On retrouvera l’intégralité des fanzines réalisés par les jeunes des ateliers lors du festival Rebel Rebel au FRAC. De quoi s’immerger dans la culture zine le temps d’un week-end, de trouver le ton et l’esthétique du fanzine qui nous accroche l’œil et l’esprit.
« Certains zines peuvent être vraiment horribles, des morceaux de pensée assemblés de façon illogiques. D’autres sont brillants et des documents uniques. Comme le développement historique des zines l’illustre, le format du zine peut être utilisé pour n’importe quel sujet imaginable et parmi les plus populaires, certains défient toute classification. » (Amy Spencer)

 

Céline Ghisleri

  • Festival Rebel Rebel : du 22 au 24/04 au FRAC PACA (20 boulevard de Dunkerque, 2e).
    Rens. : 04 91 91 27 55 / festivalrebelrebel.wordpress.com

  • Pat McCarthy – Brick by Brick : du 22/04 au 5/06 au FRAC PACA.

Et en prolongement :

Bricolage radical.
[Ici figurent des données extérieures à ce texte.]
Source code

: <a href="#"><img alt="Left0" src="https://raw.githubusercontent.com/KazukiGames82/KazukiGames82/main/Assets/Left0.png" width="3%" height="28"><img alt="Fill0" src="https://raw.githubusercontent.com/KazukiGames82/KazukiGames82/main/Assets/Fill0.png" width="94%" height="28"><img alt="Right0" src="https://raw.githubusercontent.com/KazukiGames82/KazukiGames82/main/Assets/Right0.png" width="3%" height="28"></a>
Le fanzine DIY : média banal ou média rebelle ? : du 26/04 au 5/06 au FRAC PACA

Le programme complet du festival Rebel Rebel ici

 

 

Notes
  1. Slogan utilisé par Indymedia, qui invite tous les citoyens à s’emparer du web et les encourage à devenir de véritables acteurs de l’information.[]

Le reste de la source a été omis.